A 19 de Julho de 2014, o PÚBLICO revelava que a exposição directa e indirecta do grupo Montepio às áreas financeira e não financeira do GES rondava os 200 milhões de euros. O risco estava na Caixa Económica, na Lusitânia e em fundos de investimento do grupo Montepio Geral. Parte da verba foi já recuperada, nomeadamente, pela execução de garantias reais.

Há outros movimentos igualmente controversos. A 21 de Julho de 2009, a Caixa Económica investiu 42,5 milhões na compra de 85% da Real Seguros, detida pela Sociedade Lusa de Negócios, a ex-dona do BPN, dos quais 35 milhões destinaram-se a aumentar o capital da seguradora. A operação ainda se reflecte nas contas da Lusitânia, que absorveu a Real Seguros, que acumulou nos últimos três anos prejuízos de 70 milhões de euros.  

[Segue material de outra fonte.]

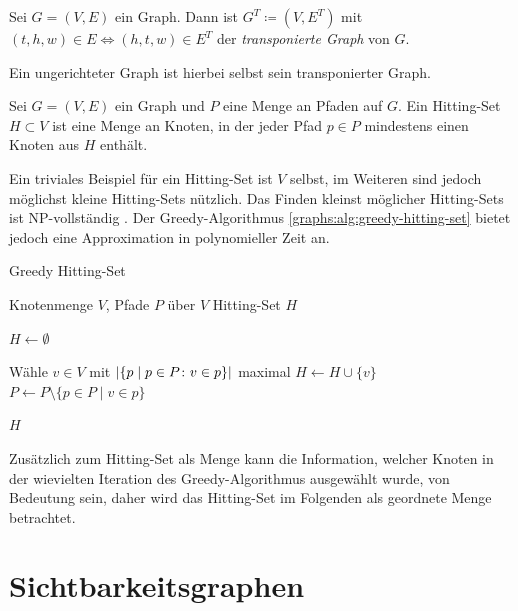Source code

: \begin{definition}
  Sei $G = (V, E)$ ein Graph. Dann ist $G^T \coloneq (V, E^T)$ mit $(t, h, w) \in E \Leftrightarrow (h, t, w) \in E^T$ der \emph{transponierte Graph} von $G$.
\end{definition}

Ein ungerichteter Graph ist hierbei selbst sein transponierter Graph.

\begin{definition}
  Sei $G = (V, E)$ ein Graph und $P$ eine Menge an Pfaden auf $G$.
  Ein Hitting-Set $H \subset V$ ist eine Menge an Knoten, in der jeder Pfad $p \in P$ mindestens einen Knoten aus $H$ enthält.
\end{definition}

Ein triviales Beispiel für ein Hitting-Set ist $V$ selbst, im Weiteren sind jedoch möglichst kleine Hitting-Sets nützlich.
Das Finden kleinst möglicher Hitting-Sets ist NP-vollständig \cite{Kar72}.
Der Greedy-Algorithmus \ref{graphs:alg:greedy-hitting-set} bietet jedoch eine Approximation in polynomieller Zeit an.

\begin{algorithm}
  \caption{Greedy Hitting-Set}
  \begin{algorithmic}[1]
    \Require Knotenmenge $V$, Pfade $P$ über $V$
    \Ensure Hitting-Set $H$

    \State $H \gets \emptyset$

    \State

    \State Wähle $v \in V$ mit $\abs{ \{ p \mid p \in P \colon v \in p \}}$ maximal
    \State $H \gets H \cup \{  v \}$
    \State $P \gets P \setminus \{p \in P \mid v \in p\}$
    \EndWhile

    \State

    \State \Return $H$
  \end{algorithmic}
  \label{graphs:alg:greedy-hitting-set}
\end{algorithm}

Zusätzlich zum Hitting-Set als Menge kann die Information, welcher Knoten in der wievielten Iteration des Greedy-Algorithmus ausgewählt wurde, von Bedeutung sein, daher wird das Hitting-Set im Folgenden als geordnete Menge betrachtet.


\section{Sichtbarkeitsgraphen}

Já em Julho de 2010, Tomás Correia tinha avançado com uma OPA de 341 milhões sobre o Finibanco. E que foi o culminar de uma negociação que começou ano e meio antes, quando as avaliações apontavam para menos 100 milhões de euros. Um acréscimo justificado com o facto de a transacção final incluir o Finibanco Angola. Esta transacção “salvou” os accionistas do Finibanco, a família Costa Leite/Vicaima e o Banif (que tinha na altura 10% do banco). 

Contas feitas: entre 2011 e 2015, o grupo mutualista encaixou mais de mil milhões de perdas consolidadas (Associação, banco, seguradora e outras sociedades). E, em 2015, pela primeira vez na sua história de 175 anos, a Associação Mutualista encerrou o exercício em terreno vermelho, ao revelar um prejuízo de 393 milhões de euros (depois de um lucro de 41,5 milhões em 2014). Em 2016, deverá voltar a terreno positivo para cerca de sete milhões. Já a Caixa Económica tem vindo a acumular perdas sucessivas, de 243,4 milhões de euros em 2015 e de 187 milhões em 2014. E a Lusitânia tem seguido a mesma tendência do banco.

Contactado, o grupo Montepio não respondeu às questões do PÚBLICO até à hora de fecho.